Instructions for the task -
From the records below, take each line where the string "mathbf" shows up and copy it.
>>>>>
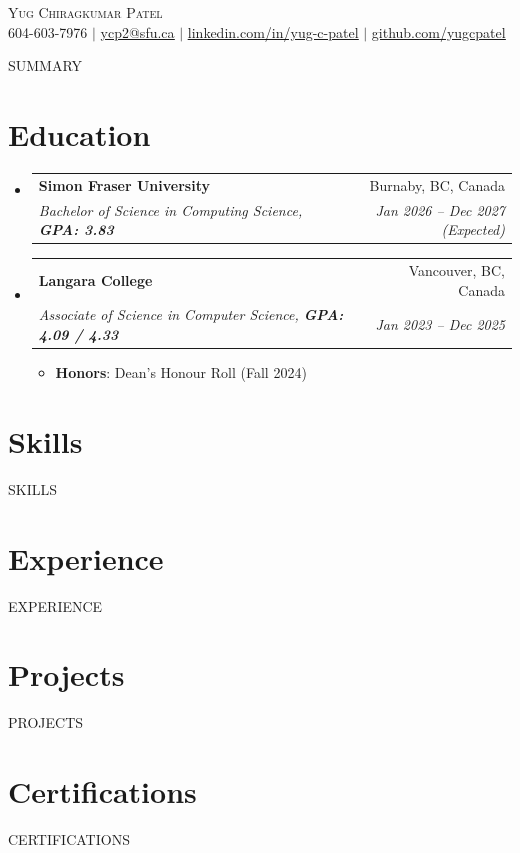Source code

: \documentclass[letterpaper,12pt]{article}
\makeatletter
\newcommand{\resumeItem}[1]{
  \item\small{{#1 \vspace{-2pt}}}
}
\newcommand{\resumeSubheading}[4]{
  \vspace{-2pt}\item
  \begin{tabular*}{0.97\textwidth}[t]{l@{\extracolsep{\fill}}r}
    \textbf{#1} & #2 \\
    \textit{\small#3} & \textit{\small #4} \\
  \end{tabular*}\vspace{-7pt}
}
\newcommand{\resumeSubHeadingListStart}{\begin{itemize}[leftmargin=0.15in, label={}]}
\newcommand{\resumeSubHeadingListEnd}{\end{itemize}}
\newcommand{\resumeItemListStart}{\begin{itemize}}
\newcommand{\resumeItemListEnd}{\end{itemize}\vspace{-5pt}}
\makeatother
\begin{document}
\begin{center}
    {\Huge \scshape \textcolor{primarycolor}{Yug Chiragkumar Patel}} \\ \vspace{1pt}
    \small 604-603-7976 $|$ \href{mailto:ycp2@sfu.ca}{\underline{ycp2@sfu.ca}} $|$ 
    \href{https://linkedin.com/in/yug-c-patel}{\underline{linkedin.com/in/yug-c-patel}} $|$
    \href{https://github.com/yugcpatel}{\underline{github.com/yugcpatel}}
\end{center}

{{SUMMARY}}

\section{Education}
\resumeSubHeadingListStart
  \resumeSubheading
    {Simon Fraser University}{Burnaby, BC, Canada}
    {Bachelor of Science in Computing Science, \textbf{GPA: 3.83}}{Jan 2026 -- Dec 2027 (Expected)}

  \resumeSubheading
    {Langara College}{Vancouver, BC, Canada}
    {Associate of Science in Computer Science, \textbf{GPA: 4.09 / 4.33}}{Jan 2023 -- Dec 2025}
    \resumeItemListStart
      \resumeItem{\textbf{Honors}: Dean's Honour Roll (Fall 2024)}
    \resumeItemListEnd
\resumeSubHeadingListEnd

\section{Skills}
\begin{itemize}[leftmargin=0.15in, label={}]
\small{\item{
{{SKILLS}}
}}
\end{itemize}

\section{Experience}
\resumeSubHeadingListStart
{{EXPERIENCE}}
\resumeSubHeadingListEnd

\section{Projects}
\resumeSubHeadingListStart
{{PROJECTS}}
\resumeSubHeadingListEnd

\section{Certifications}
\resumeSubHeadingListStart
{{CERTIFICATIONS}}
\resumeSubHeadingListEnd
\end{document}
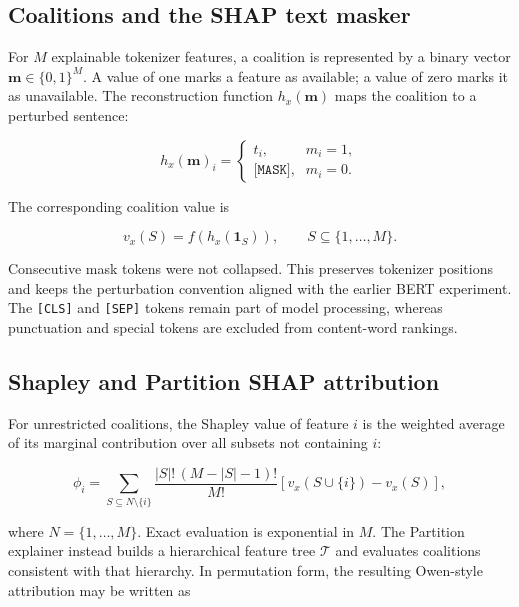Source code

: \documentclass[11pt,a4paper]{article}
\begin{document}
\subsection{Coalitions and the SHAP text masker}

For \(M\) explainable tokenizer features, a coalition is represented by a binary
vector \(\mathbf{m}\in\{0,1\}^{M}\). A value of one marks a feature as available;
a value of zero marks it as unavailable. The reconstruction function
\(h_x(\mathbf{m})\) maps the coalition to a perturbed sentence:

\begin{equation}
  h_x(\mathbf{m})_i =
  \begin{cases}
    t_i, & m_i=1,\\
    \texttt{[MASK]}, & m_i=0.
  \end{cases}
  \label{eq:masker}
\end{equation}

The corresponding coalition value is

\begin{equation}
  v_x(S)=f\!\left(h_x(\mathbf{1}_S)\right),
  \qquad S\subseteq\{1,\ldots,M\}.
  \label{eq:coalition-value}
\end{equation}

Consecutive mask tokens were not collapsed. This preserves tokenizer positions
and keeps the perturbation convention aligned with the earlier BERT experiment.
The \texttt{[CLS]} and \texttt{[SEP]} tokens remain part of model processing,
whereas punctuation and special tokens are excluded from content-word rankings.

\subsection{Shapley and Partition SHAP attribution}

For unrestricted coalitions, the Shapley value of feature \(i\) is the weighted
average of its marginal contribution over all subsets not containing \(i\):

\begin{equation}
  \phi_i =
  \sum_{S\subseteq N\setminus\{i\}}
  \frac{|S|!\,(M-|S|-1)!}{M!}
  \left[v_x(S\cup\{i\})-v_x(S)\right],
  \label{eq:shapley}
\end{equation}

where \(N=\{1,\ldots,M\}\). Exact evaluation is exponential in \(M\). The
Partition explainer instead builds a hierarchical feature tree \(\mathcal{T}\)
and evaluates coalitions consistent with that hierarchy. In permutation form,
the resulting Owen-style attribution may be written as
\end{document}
<<<<<
>>>>>
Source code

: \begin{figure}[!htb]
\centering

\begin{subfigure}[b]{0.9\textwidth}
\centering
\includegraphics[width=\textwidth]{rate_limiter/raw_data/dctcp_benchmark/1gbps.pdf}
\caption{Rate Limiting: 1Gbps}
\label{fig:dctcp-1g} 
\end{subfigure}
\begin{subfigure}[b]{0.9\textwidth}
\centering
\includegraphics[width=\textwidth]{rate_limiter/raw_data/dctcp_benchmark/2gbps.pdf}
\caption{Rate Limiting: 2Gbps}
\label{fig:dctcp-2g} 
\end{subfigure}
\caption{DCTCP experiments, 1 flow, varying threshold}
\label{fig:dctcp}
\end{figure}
<<<<<
Finished exercise -
vector \(\mathbf{m}\in\{0,1\}^{M}\). A value of one marks a feature as available;
\(h_x(\mathbf{m})\) maps the coalition to a perturbed sentence:
  h_x(\mathbf{m})_i =
  v_x(S)=f\!\left(h_x(\mathbf{1}_S)\right),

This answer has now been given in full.